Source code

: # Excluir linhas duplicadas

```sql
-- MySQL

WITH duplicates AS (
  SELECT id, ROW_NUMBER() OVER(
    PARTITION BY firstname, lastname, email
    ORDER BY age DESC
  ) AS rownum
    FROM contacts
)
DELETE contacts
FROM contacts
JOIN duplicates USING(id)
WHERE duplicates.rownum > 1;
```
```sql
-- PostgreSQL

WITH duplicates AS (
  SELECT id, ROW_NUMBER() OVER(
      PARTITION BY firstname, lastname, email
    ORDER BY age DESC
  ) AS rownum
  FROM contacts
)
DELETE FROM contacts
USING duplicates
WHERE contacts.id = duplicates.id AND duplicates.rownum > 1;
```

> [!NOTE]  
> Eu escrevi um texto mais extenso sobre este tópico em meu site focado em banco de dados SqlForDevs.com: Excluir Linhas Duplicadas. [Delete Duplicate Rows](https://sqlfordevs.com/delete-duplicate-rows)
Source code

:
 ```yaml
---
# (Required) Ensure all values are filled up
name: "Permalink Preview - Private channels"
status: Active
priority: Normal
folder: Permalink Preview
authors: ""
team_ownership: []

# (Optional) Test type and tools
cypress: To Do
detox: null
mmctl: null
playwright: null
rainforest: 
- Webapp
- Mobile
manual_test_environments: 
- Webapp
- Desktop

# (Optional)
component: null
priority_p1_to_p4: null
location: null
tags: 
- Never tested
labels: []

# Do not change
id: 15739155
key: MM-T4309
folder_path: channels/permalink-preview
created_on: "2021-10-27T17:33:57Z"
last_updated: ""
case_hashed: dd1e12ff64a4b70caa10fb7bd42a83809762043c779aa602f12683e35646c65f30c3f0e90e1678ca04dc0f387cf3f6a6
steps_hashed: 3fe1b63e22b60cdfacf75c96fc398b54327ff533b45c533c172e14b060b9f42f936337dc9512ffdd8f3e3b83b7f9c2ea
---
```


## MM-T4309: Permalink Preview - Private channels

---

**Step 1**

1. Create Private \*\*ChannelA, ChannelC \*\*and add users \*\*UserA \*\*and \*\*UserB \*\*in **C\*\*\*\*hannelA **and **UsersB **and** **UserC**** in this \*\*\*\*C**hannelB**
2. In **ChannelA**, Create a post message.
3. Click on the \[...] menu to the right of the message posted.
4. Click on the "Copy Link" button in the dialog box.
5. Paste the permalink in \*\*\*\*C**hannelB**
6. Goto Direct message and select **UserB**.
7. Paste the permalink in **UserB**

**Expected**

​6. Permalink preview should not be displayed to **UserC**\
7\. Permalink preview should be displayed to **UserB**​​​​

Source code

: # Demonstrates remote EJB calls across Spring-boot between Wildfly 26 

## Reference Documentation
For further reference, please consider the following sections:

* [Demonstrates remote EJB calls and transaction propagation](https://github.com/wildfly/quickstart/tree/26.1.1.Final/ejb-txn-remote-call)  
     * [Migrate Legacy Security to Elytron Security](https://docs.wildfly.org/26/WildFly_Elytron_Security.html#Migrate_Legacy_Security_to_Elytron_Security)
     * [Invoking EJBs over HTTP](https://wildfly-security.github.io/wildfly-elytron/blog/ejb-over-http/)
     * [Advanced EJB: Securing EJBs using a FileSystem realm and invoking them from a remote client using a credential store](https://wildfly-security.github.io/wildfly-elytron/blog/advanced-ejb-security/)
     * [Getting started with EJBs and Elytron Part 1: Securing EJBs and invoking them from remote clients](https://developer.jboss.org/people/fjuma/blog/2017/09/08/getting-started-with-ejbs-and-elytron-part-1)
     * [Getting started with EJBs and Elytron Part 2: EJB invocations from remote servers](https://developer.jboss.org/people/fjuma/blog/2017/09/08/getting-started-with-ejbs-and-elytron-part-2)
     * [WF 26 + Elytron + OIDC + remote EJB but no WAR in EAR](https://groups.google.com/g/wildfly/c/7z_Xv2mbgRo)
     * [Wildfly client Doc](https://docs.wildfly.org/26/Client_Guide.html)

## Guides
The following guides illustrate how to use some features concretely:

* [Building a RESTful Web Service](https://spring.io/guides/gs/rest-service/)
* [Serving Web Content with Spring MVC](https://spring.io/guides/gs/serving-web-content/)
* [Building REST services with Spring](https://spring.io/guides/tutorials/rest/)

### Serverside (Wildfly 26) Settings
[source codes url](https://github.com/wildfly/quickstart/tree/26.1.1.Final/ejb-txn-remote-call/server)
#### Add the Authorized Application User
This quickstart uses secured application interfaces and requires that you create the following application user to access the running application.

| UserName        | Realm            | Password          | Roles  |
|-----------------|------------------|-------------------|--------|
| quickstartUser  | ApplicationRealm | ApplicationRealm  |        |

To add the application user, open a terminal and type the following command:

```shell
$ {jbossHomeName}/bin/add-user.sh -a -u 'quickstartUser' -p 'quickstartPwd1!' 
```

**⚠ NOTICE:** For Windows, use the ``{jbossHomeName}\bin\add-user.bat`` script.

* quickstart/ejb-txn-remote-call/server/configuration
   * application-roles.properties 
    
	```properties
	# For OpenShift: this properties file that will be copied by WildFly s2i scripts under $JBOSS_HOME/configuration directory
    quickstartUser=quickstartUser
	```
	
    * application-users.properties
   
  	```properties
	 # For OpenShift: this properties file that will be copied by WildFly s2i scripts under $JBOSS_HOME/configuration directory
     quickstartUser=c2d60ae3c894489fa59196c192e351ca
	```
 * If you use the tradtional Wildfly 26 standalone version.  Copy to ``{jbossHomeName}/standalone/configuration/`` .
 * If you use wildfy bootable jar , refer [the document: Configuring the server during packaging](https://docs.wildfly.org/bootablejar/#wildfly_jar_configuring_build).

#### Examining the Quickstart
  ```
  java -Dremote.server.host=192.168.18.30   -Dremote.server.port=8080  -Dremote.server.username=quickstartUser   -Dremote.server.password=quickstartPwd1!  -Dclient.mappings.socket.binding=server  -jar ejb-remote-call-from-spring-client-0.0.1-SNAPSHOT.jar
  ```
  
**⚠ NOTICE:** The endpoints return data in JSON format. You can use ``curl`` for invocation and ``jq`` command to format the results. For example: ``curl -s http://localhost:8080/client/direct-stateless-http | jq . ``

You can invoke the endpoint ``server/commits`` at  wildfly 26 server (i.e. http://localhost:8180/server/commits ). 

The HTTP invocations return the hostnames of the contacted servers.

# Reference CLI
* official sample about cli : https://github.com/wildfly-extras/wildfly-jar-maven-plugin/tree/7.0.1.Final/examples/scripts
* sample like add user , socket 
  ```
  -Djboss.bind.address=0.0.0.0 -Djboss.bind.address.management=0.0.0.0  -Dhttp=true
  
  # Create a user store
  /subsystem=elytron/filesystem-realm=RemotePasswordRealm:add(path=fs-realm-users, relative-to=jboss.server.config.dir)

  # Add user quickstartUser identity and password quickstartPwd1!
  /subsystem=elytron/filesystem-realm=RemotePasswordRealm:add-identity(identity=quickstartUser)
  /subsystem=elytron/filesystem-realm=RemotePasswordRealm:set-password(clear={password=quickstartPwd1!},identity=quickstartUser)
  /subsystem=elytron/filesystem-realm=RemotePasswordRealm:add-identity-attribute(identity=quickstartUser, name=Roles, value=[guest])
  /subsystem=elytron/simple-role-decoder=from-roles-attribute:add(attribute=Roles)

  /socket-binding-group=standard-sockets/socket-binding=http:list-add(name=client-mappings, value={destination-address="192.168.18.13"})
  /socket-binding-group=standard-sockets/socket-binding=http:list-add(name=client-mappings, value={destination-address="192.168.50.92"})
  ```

※

**Work required:** Set down every record above exactly as written.

**Written solution:**
Source code

: # Excluir linhas duplicadas

```sql
-- MySQL

WITH duplicates AS (
  SELECT id, ROW_NUMBER() OVER(
    PARTITION BY firstname, lastname, email
    ORDER BY age DESC
  ) AS rownum
    FROM contacts
)
DELETE contacts
FROM contacts
JOIN duplicates USING(id)
WHERE duplicates.rownum > 1;
```
```sql
-- PostgreSQL

WITH duplicates AS (
  SELECT id, ROW_NUMBER() OVER(
      PARTITION BY firstname, lastname, email
    ORDER BY age DESC
  ) AS rownum
  FROM contacts
)
DELETE FROM contacts
USING duplicates
WHERE contacts.id = duplicates.id AND duplicates.rownum > 1;
```

> [!NOTE]  
> Eu escrevi um texto mais extenso sobre este tópico em meu site focado em banco de dados SqlForDevs.com: Excluir Linhas Duplicadas. [Delete Duplicate Rows](https://sqlfordevs.com/delete-duplicate-rows)
Source code

:
 ```yaml
---
# (Required) Ensure all values are filled up
name: "Permalink Preview - Private channels"
status: Active
priority: Normal
folder: Permalink Preview
authors: ""
team_ownership: []

# (Optional) Test type and tools
cypress: To Do
detox: null
mmctl: null
playwright: null
rainforest: 
- Webapp
- Mobile
manual_test_environments: 
- Webapp
- Desktop

# (Optional)
component: null
priority_p1_to_p4: null
location: null
tags: 
- Never tested
labels: []

# Do not change
id: 15739155
key: MM-T4309
folder_path: channels/permalink-preview
created_on: "2021-10-27T17:33:57Z"
last_updated: ""
case_hashed: dd1e12ff64a4b70caa10fb7bd42a83809762043c779aa602f12683e35646c65f30c3f0e90e1678ca04dc0f387cf3f6a6
steps_hashed: 3fe1b63e22b60cdfacf75c96fc398b54327ff533b45c533c172e14b060b9f42f936337dc9512ffdd8f3e3b83b7f9c2ea
---
```


## MM-T4309: Permalink Preview - Private channels

---

**Step 1**

1. Create Private \*\*ChannelA, ChannelC \*\*and add users \*\*UserA \*\*and \*\*UserB \*\*in **C\*\*\*\*hannelA **and **UsersB **and** **UserC**** in this \*\*\*\*C**hannelB**
2. In **ChannelA**, Create a post message.
3. Click on the \[...] menu to the right of the message posted.
4. Click on the "Copy Link" button in the dialog box.
5. Paste the permalink in \*\*\*\*C**hannelB**
6. Goto Direct message and select **UserB**.
7. Paste the permalink in **UserB**

**Expected**

​6. Permalink preview should not be displayed to **UserC**\
7\. Permalink preview should be displayed to **UserB**​​​​

Source code

: # Demonstrates remote EJB calls across Spring-boot between Wildfly 26 

## Reference Documentation
For further reference, please consider the following sections:

* [Demonstrates remote EJB calls and transaction propagation](https://github.com/wildfly/quickstart/tree/26.1.1.Final/ejb-txn-remote-call)  
     * [Migrate Legacy Security to Elytron Security](https://docs.wildfly.org/26/WildFly_Elytron_Security.html#Migrate_Legacy_Security_to_Elytron_Security)
     * [Invoking EJBs over HTTP](https://wildfly-security.github.io/wildfly-elytron/blog/ejb-over-http/)
     * [Advanced EJB: Securing EJBs using a FileSystem realm and invoking them from a remote client using a credential store](https://wildfly-security.github.io/wildfly-elytron/blog/advanced-ejb-security/)
     * [Getting started with EJBs and Elytron Part 1: Securing EJBs and invoking them from remote clients](https://developer.jboss.org/people/fjuma/blog/2017/09/08/getting-started-with-ejbs-and-elytron-part-1)
     * [Getting started with EJBs and Elytron Part 2: EJB invocations from remote servers](https://developer.jboss.org/people/fjuma/blog/2017/09/08/getting-started-with-ejbs-and-elytron-part-2)
     * [WF 26 + Elytron + OIDC + remote EJB but no WAR in EAR](https://groups.google.com/g/wildfly/c/7z_Xv2mbgRo)
     * [Wildfly client Doc](https://docs.wildfly.org/26/Client_Guide.html)

## Guides
The following guides illustrate how to use some features concretely:

* [Building a RESTful Web Service](https://spring.io/guides/gs/rest-service/)
* [Serving Web Content with Spring MVC](https://spring.io/guides/gs/serving-web-content/)
* [Building REST services with Spring](https://spring.io/guides/tutorials/rest/)

### Serverside (Wildfly 26) Settings
[source codes url](https://github.com/wildfly/quickstart/tree/26.1.1.Final/ejb-txn-remote-call/server)
#### Add the Authorized Application User
This quickstart uses secured application interfaces and requires that you create the following application user to access the running application.

| UserName        | Realm            | Password          | Roles  |
|-----------------|------------------|-------------------|--------|
| quickstartUser  | ApplicationRealm | ApplicationRealm  |        |

To add the application user, open a terminal and type the following command:

```shell
$ {jbossHomeName}/bin/add-user.sh -a -u 'quickstartUser' -p 'quickstartPwd1!' 
```

**⚠ NOTICE:** For Windows, use the ``{jbossHomeName}\bin\add-user.bat`` script.

* quickstart/ejb-txn-remote-call/server/configuration
   * application-roles.properties 
    
	```properties
	# For OpenShift: this properties file that will be copied by WildFly s2i scripts under $JBOSS_HOME/configuration directory
    quickstartUser=quickstartUser
	```
	
    * application-users.properties
   
  	```properties
	 # For OpenShift: this properties file that will be copied by WildFly s2i scripts under $JBOSS_HOME/configuration directory
     quickstartUser=c2d60ae3c894489fa59196c192e351ca
	```
 * If you use the tradtional Wildfly 26 standalone version.  Copy to ``{jbossHomeName}/standalone/configuration/`` .
 * If you use wildfy bootable jar , refer [the document: Configuring the server during packaging](https://docs.wildfly.org/bootablejar/#wildfly_jar_configuring_build).

#### Examining the Quickstart
  ```
  java -Dremote.server.host=192.168.18.30   -Dremote.server.port=8080  -Dremote.server.username=quickstartUser   -Dremote.server.password=quickstartPwd1!  -Dclient.mappings.socket.binding=server  -jar ejb-remote-call-from-spring-client-0.0.1-SNAPSHOT.jar
  ```
  
**⚠ NOTICE:** The endpoints return data in JSON format. You can use ``curl`` for invocation and ``jq`` command to format the results. For example: ``curl -s http://localhost:8080/client/direct-stateless-http | jq . ``

You can invoke the endpoint ``server/commits`` at  wildfly 26 server (i.e. http://localhost:8180/server/commits ). 

The HTTP invocations return the hostnames of the contacted servers.

# Reference CLI
* official sample about cli : https://github.com/wildfly-extras/wildfly-jar-maven-plugin/tree/7.0.1.Final/examples/scripts
* sample like add user , socket 
  ```
  -Djboss.bind.address=0.0.0.0 -Djboss.bind.address.management=0.0.0.0  -Dhttp=true
  
  # Create a user store
  /subsystem=elytron/filesystem-realm=RemotePasswordRealm:add(path=fs-realm-users, relative-to=jboss.server.config.dir)

  # Add user quickstartUser identity and password quickstartPwd1!
  /subsystem=elytron/filesystem-realm=RemotePasswordRealm:add-identity(identity=quickstartUser)
  /subsystem=elytron/filesystem-realm=RemotePasswordRealm:set-password(clear={password=quickstartPwd1!},identity=quickstartUser)
  /subsystem=elytron/filesystem-realm=RemotePasswordRealm:add-identity-attribute(identity=quickstartUser, name=Roles, value=[guest])
  /subsystem=elytron/simple-role-decoder=from-roles-attribute:add(attribute=Roles)

  /socket-binding-group=standard-sockets/socket-binding=http:list-add(name=client-mappings, value={destination-address="192.168.18.13"})
  /socket-binding-group=standard-sockets/socket-binding=http:list-add(name=client-mappings, value={destination-address="192.168.50.92"})
  ```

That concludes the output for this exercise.